OperationalSemantics: contextual small-step

OperationalSemantics.v

@@ -516,3 +516,126 @@ Qed.
 (* We'll return to these systems and their abstractions in the next few
  * chapters. *)
 
+
+(** * Contextual small-step semantics *)
+
+Inductive context :=
+| Hole
+| CSeq (C : context) (c : cmd).
+
+Inductive plug : context -> cmd -> cmd -> Prop :=
+| PlugHole : forall c, plug Hole c c
+| PlugSeq : forall c C c' c2,
+  plug C c c'
+  -> plug (CSeq C c2) c (Sequence c' c2).
+
+Inductive step0 : valuation * cmd -> valuation * cmd -> Prop :=
+| Step0Assign : forall v x e,
+  step0 (v, Assign x e) (v $+ (x, interp e v), Skip)
+| Step0Seq : forall v c2,
+  step0 (v, Sequence Skip c2) (v, c2)
+| Step0IfTrue : forall v e then_ else_,
+  interp e v <> 0
+  -> step0 (v, If e then_ else_) (v, then_)
+| Step0IfFalse : forall v e then_ else_,
+  interp e v = 0
+  -> step0 (v, If e then_ else_) (v, else_)
+| Step0WhileTrue : forall v e body,
+  interp e v <> 0
+  -> step0 (v, While e body) (v, Sequence body (While e body))

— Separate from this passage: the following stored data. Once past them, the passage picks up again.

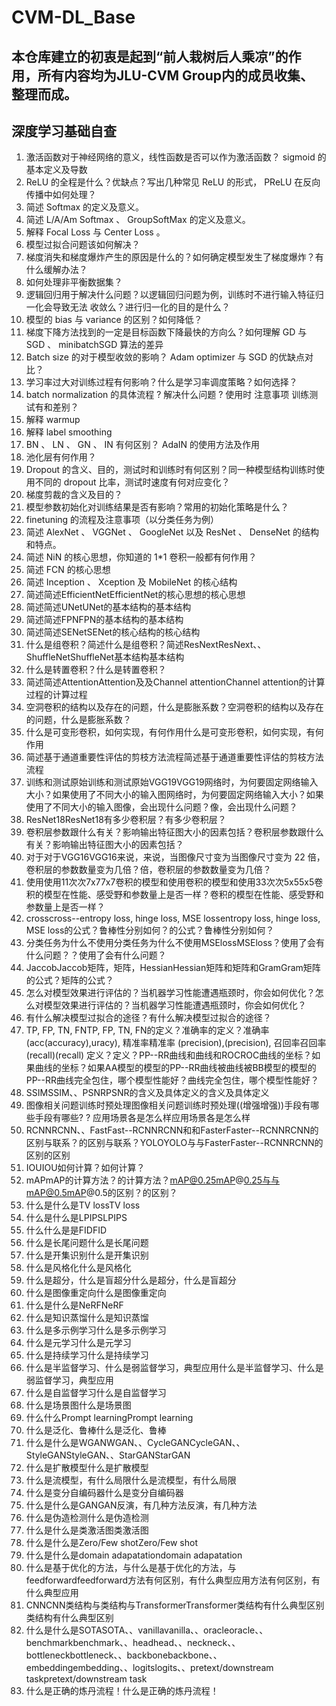 # CVM-DL_Base
## 本仓库建立的初衷是起到“前人栽树后人乘凉”的作用，所有内容均为JLU-CVM Group内的成员收集、整理而成。

## 深度学习基础自查
1. 激活函数对于神经网络的意义，线性函数是否可以作为激活函数？ sigmoid 的基本定义及导数
2. ReLU 的全程是什么？优缺点？写出几种常见 ReLU 的形式， PReLU 在反向传播中如何处理？
3. 简述 Softmax 的定义及意义。
4. 简述 L/A/Am Softmax 、 GroupSoftMax 的定义及意义。
5. 解释 Focal Loss 与 Center Loss 。
6. 模型过拟合问题该如何解决？
7. 梯度消失和梯度爆炸产生的原因是什么的？如何确定模型发生了梯度爆炸？有什么缓解办法？
8. 如何处理非平衡数据集？
9. 逻辑回归用于解决什么问题？以逻辑回归问题为例，训练时不进行输入特征归一化会导致无法
收敛么？进行归一化的目的是什么？
10. 模型的 bias 与 variance 的区别？如何降低？
11. 梯度下降方法找到的一定是目标函数下降最快的方向么？如何理解 GD 与 SGD 、 minibatchSGD
算法的差异
12. Batch size 的对于模型收敛的影响？ Adam optimizer 与 SGD 的优缺点对比？
13. 学习率过大对训练过程有何影响？什么是学习率调度策略？如何选择？
14. batch normalization 的具体流程 ? 解决什么问题 ? 使用时 注意事项 训练测试有和差别？
15. 解释 warmup
16. 解释 label smoothing
17. BN 、 LN 、 GN 、 IN 有何区别？ AdaIN 的使用方法及作用
18. 池化层有何作用？
19. Dropout 的含义、目的，测试时和训练时有何区别？同一种模型结构训练时使用不同的
dropout 比率，测试时速度有何对应变化？
20. 梯度剪裁的含义及目的？
21. 模型参数初始化对训练结果是否有影响？常用的初始化策略是什么？
22. finetuning 的流程及注意事项（以分类任务为例）
23. 简述 AlexNet 、 VGGNet 、 GoogleNet 以及 ResNet 、 DenseNet 的结构和特点。
24. 简述 NiN 的核心思想，你知道的 1*1 卷积一般都有何作用？
25. 简述 FCN 的核心思想
26. 简述 Inception 、 Xception 及 MobileNet 的核心结构
27. 简述简述EfficientNetEfficientNet的核心思想的核心思想
28. 简述简述UNetUNet的基本结构的基本结构
29. 简述简述FPNFPN的基本结构的基本结构
30. 简述简述SENetSENet的核心结构的核心结构
31. 什么是组卷积？简述什么是组卷积？简述ResNextResNext、、ShuffleNetShuffleNet基本结构基本结构
32. 什么是转置卷积？什么是转置卷积？
33. 简述简述AttentionAttention及及Channel attentionChannel attention的计算过程的计算过程
34. 空洞卷积的结构以及存在的问题，什么是膨胀系数？空洞卷积的结构以及存在的问题，什么是膨胀系数？
35. 什么是可变形卷积，如何实现，有何作用什么是可变形卷积，如何实现，有何作用
36. 简述基于通道重要性评估的剪枝方法流程简述基于通道重要性评估的剪枝方法流程
37. 训练和测试原始训练和测试原始VGG19VGG19网络时，为何要固定网络输入大小？如果使用了不同大小的输入图网络时，为何要固定网络输入大小？如果使用了不同大小的输入图像，会出现什么问题？像，会出现什么问题？
38. ResNet18ResNet18有多少卷积层？有多少卷积层？
39. 卷积层参数跟什么有关？影响输出特征图大小的因素包括？卷积层参数跟什么有关？影响输出特征图大小的因素包括？
40. 对于对于VGG16VGG16来说，来说，当图像尺寸变为当图像尺寸变为 22 倍，卷积层的参数数量变为几倍？倍，卷积层的参数数量变为几倍？
41. 使用使用11次次7x77x7卷积的模型和使用卷积的模型和使用33次次5x55x5卷积的模型在性能、感受野和参数量上是否一样？卷积的模型在性能、感受野和参数量上是否一样？
42. crosscross--entropy loss, hinge loss, MSE lossentropy loss, hinge loss, MSE loss的公式？鲁棒性分别如何？的公式？鲁棒性分别如何？
43. 分类任务为什么不使用分类任务为什么不使用MSElossMSEloss？使用了会有什么问题？？使用了会有什么问题？
44. JaccobJaccob矩阵，矩阵，HessianHessian矩阵和矩阵和GramGram矩阵的公式？矩阵的公式？
45. 怎么对模型效果进行评估的？当机器学习性能遭遇瓶颈时，你会如何优化？怎么对模型效果进行评估的？当机器学习性能遭遇瓶颈时，你会如何优化？
46. 有什么解决模型过拟合的途径？有什么解决模型过拟合的途径？
47. TP, FP, TN, FNTP, FP, TN, FN的定义？准确率的定义？准确率 (acc(accuracy),uracy), 精准率精准率 (precision),(precision), 召回率召回率 (recall)(recall) 定义？定义？PP--RR曲线和曲线和ROCROC曲线的坐标？如果曲线的坐标？如果AA模型的模型的PP--RR曲线被曲线被BB模型的模型的PP--RR曲线完全包住，哪个模型性能好？曲线完全包住，哪个模型性能好？
48. SSIMSSIM、、PSNRPSNR的含义及具体定义的含义及具体定义
49. 图像相关问题训练时预处理图像相关问题训练时预处理((增强增强))手段有哪些手段有哪些? ? 应用场景各是怎么样应用场景各是怎么样
50. RCNNRCNN、、FastFast--RCNNRCNN和和FasterFaster--RCNNRCNN的区别与联系？的区别与联系？YOLOYOLO与与FasterFaster--RCNNRCNN的区别的区别
51. IOUIOU如何计算？如何计算？
52. mAPmAP的计算方法？的计算方法？mAP@0.25mAP@0.25与与mAP@0.5mAP@0.5的区别？的区别？
53. 什么是什么是TV lossTV loss
54. 什么是什么是LPIPSLPIPS
55. 什么什么是是FIDFID
56. 什么是长尾问题什么是长尾问题
57. 什么是开集识别什么是开集识别
58. 什么是风格化什么是风格化
59. 什么是超分，什么是盲超分什么是超分，什么是盲超分
60. 什么是图像重定向什么是图像重定向
61. 什么是什么是NeRFNeRF
62. 什么是知识蒸馏什么是知识蒸馏
63. 什么是多示例学习什么是多示例学习
64. 什么是元学习什么是元学习
65. 什么是持续学习什么是持续学习
66. 什么是半监督学习、什么是弱监督学习，典型应用什么是半监督学习、什么是弱监督学习，典型应用
67. 什么是自监督学习什么是自监督学习
68. 什么是场景图什么是场景图
69. 什么什么Prompt learningPrompt learning
70. 什么是泛化、鲁棒什么是泛化、鲁棒
71. 什么是什么是WGANWGAN、、CycleGANCycleGAN、、StyleGANStyleGAN、、StarGANStarGAN
72. 什么是扩散模型什么是扩散模型
73. 什么是流模型，有什么局限什么是流模型，有什么局限
74. 什么是变分自编码器什么是变分自编码器
75. 什么是什么是GANGAN反演，有几种方法反演，有几种方法
76. 什么是伪造检测什么是伪造检测
77. 什么是什么是类激活图类激活图
78. 什么是什么是Zero/Few shotZero/Few shot
79. 什么是什么是domain adapatationdomain adapatation
80. 什么是基于优化的方法，与什么是基于优化的方法，与feedforwardfeedforward方法有何区别，有什么典型应用方法有何区别，有什么典型应用
81. CNNCNN类结构与类结构与TransformerTransformer类结构有什么典型区别类结构有什么典型区别
82. 什么是什么是SOTASOTA、、vanillavanilla、、oracleoracle、、benchmarkbenchmark、、headhead、、neckneck、、bottleneckbottleneck、、backbonebackbone、、embeddingembedding、、logitslogits、、pretext/downstream taskpretext/downstream task
83. 什么是正确的炼丹流程！什么是正确的炼丹流程！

+| Step0WhileFalse : forall v e body,
+  interp e v = 0
+  -> step0 (v, While e body) (v, Skip).
+
+Inductive cstep : valuation * cmd -> valuation * cmd -> Prop :=
+| CStep : forall C v c v' c' c1 c2,
+  plug C c c1
+  -> step0 (v, c) (v', c')
+  -> plug C c' c2
+  -> cstep (v, c1) (v', c2).
+
+Theorem step_cstep : forall v c v' c',
+  step (v, c) (v', c')
+  -> cstep (v, c) (v', c').
+Proof.
+  induct 1.
+
+  econstructor.
+  constructor.
+  constructor.
+  constructor.
+
+  invert IHstep.
+  econstructor.
+  apply PlugSeq.
+  eassumption.
+  eassumption.
+  constructor.
+  eassumption.
+
+  econstructor.
+  constructor.
+  constructor.
+  constructor.
+
+  econstructor.
+  constructor.
+  constructor.
+  assumption.
+  constructor.
+
+  econstructor.
+  constructor.
+  apply Step0IfFalse.
+  assumption.
+  constructor.
+
+  econstructor.
+  constructor.
+  constructor.
+  assumption.
+  constructor.
+
+  econstructor.
+  constructor.
+  apply Step0WhileFalse.
+  assumption.
+  constructor.
+Qed.
+
+Lemma step0_step : forall v c v' c',
+  step0 (v, c) (v', c')
+  -> step (v, c) (v', c').
+Proof.
+  induct 1; constructor; assumption.
+Qed.
+
+Lemma cstep_step' : forall C c0 c,
+  plug C c0 c
+  -> forall v' c'0 v c', step0 (v, c0) (v', c'0)
+  -> plug C c'0 c'
+  -> step (v, c) (v', c').
+Proof.
+  induct 1; simplify.
+
+  invert H0.
+  apply step0_step.
+  assumption.
+
+  invert H1.
+  econstructor.
+  eapply IHplug.
+  eassumption.
+  assumption.
+Qed.
+
+Theorem cstep_step : forall v c v' c',
+  cstep (v, c) (v', c')
+  -> step (v, c) (v', c').
+Proof.
+  induct 1.
+  eapply cstep_step'.
+  eassumption.
+  eassumption.
+  assumption.
+Qed.